The finished product was quite pretty in the jars – I gave a jar to my neighbour who supplied the limes and I have another for my friend who gave me the finger limes.

I planned to water bath preserve the curd at the end so I could store it in the cupboard, but I chickened out, concerned that the eggs would overcook and go lumpy in the jars. Maybe some things are just better stored in the fridge.

12 Responses to “Australian Native Finger Limes and Speckled Finger Lime Curd”

  1. Karen April 4, 2012 at 10:09 am #

    It is so interesting to learn about different ingredients only available in certain countries. I’m so happy that you have a photo to compare it to a persian lime….so different in size and color.

    • L from 500m2 in Sydney April 4, 2012 at 10:23 am #

      They are very different, aren’t they? And a lot of variety too – these ones had only one seed per fruit, but others are very seedy and the variation in colour and flavour is remarkable. I think that finger limes have the potential to become a real ‘food trend’.

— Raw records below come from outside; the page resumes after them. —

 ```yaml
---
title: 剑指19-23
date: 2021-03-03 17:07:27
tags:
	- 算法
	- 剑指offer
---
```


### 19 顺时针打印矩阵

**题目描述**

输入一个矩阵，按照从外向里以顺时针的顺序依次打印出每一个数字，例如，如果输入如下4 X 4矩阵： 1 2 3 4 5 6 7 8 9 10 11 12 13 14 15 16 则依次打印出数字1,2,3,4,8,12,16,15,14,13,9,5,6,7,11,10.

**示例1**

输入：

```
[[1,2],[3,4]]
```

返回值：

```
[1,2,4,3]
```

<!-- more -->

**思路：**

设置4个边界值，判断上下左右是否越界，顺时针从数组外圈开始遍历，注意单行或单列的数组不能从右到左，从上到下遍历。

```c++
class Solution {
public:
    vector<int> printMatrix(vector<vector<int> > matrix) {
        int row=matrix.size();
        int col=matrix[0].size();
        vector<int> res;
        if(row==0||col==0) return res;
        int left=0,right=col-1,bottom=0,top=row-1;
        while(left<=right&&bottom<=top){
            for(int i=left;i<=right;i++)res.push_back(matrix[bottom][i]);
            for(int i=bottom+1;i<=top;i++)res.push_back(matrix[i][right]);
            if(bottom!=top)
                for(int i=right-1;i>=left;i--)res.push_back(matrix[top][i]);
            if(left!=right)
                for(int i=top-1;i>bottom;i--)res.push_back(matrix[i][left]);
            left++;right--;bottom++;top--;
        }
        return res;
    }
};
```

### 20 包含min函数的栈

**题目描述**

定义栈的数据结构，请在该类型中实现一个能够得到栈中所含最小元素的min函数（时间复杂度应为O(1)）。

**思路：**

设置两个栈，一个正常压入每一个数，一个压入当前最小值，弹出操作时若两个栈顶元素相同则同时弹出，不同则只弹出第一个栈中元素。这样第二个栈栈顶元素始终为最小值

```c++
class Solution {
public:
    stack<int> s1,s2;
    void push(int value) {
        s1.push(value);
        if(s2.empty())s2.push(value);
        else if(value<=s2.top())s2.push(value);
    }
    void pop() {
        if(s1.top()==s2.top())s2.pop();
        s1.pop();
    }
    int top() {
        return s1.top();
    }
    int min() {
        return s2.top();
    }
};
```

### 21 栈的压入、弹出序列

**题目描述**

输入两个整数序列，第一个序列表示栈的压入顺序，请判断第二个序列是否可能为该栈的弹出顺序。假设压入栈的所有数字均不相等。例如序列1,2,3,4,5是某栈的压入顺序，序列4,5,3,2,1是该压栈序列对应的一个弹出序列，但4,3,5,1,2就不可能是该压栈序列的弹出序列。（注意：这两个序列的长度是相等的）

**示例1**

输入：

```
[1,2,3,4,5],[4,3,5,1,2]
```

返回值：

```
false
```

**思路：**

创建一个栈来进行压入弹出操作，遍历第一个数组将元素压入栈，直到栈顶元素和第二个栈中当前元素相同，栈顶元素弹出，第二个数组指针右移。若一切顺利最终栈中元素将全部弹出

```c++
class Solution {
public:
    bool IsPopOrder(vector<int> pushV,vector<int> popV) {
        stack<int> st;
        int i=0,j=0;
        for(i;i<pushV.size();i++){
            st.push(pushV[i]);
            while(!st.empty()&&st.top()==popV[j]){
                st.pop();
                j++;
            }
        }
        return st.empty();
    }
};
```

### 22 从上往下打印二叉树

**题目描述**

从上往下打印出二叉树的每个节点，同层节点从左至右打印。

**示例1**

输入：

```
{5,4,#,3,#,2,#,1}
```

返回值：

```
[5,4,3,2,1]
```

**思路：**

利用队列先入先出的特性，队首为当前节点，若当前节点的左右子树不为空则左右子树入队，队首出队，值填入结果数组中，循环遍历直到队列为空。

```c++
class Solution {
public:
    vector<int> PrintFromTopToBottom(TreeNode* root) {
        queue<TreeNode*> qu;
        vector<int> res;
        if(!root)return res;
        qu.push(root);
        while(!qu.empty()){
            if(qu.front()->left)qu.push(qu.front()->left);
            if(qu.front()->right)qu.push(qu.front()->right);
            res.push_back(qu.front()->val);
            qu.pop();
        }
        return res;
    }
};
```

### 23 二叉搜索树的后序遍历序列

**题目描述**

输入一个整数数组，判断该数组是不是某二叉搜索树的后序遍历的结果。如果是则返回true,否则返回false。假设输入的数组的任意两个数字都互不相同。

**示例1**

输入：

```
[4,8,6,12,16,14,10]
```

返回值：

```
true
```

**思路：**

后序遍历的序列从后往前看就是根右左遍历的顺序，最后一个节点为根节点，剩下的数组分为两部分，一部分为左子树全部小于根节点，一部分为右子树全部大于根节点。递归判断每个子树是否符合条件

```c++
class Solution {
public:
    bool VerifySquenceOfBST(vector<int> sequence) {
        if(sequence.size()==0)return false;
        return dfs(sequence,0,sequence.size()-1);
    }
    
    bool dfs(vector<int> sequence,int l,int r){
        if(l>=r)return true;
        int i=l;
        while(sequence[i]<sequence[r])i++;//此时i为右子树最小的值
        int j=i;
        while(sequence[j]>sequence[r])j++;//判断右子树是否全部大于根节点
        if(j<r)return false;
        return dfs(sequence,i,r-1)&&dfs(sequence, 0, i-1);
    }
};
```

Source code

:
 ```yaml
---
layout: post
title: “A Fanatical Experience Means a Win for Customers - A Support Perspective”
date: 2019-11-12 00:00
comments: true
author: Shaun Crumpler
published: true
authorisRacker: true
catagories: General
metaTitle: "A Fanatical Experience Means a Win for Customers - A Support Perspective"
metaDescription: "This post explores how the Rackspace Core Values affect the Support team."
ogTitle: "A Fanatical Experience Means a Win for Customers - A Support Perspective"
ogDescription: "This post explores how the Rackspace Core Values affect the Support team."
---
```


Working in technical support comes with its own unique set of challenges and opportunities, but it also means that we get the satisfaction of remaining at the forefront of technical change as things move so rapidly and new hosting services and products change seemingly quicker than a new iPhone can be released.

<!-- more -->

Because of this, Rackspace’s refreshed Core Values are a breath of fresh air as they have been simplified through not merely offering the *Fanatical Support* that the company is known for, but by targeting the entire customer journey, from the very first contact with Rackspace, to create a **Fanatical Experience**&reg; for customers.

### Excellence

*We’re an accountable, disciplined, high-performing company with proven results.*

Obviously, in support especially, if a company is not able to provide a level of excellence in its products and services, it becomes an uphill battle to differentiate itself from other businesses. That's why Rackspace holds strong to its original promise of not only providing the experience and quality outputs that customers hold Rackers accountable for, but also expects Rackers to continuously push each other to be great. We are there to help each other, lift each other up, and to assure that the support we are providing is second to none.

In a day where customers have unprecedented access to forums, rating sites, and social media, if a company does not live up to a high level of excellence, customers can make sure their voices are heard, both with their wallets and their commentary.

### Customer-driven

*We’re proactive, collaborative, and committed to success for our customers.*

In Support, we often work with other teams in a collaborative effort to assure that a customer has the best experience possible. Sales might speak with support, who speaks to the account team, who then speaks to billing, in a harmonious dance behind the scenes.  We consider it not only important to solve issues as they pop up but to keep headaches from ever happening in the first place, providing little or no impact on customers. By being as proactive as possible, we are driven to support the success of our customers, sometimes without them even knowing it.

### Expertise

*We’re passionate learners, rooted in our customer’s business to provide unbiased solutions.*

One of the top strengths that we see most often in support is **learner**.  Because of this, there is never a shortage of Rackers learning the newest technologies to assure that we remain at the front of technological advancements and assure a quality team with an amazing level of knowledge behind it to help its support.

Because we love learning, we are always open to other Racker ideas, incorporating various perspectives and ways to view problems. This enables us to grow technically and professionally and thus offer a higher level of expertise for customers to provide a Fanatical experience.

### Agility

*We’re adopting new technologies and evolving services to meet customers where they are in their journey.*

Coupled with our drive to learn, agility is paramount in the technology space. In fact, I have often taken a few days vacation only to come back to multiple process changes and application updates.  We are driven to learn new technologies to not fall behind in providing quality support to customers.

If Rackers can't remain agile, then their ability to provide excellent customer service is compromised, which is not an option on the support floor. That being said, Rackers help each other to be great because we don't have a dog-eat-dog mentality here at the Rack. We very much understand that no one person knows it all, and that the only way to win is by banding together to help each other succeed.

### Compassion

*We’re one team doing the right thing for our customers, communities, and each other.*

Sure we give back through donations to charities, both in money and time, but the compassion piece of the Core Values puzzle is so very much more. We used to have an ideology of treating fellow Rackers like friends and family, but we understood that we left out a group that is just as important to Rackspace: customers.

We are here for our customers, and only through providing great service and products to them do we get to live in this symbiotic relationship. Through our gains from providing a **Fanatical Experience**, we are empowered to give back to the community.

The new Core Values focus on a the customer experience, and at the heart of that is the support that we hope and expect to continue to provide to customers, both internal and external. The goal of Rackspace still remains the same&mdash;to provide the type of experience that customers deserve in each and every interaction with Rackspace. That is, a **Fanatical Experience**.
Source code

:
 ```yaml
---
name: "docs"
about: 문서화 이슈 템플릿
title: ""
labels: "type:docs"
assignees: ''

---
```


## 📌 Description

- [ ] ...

      • Karen April 4, 2012 at 10:29 am #

        I think you are right.

  2. Liz April 4, 2012 at 1:58 pm #

    It looks great – I have never eaten a finger lime but I do have a tree (well small shrub currently) so I am hopeful of some in the future. Very jealous of Louise’s flowers though…

    • L from 500m2 in Sydney April 4, 2012 at 8:24 pm #

      The fact that mine is the same variety as hers and growing in the same city gives me hope that it is possible for me too. Fingers crossed!

      I hope you have luck with yours soon – how long have you had the tree/shrub?

  3. Barbara Good April 4, 2012 at 10:06 pm #

    Looks delicious L, wish I could taste it. I’m going to be looking out for finger limes now too.

  4. Frogdancer April 5, 2012 at 6:49 am #

    Tried to comment yesterday and it wouldn’t let me. I love the pink speckles in this. very cool.

  5. susanreid April 5, 2012 at 11:13 am #

    Thanks for this recipe. My husband loves these trees and has about half a dozen of different varieties ( also from Daleys), but i never know what to do with them. So thanks for the tip.

    • L from 500m2 in Sydney April 10, 2012 at 9:47 pm #

      No worries Susan. I’m no expert myself, but I’m looking forward to using them in a variety of ways. Primarily salad dressings.

  6. Louise July 22, 2012 at 7:35 pm #

    Sorry for the delay in commenting. I think you posted this just when I started my overseas work placement and couldn’t view blogs from China…

    YAY! Finger limes. It is a nice plant.

    I must actually blog again about mu Finger limes. While I had a flush of flowers the fruit doesn’t seem to have developed at all since the last post.

    Has yours flowered yet? And are your fruit developing?

    • L from 500m2 in Sydney July 23, 2012 at 10:32 pm #

      I really need to re-pot mine. I bought a particularly bad batch of potting mix and the tree isn’t thriving.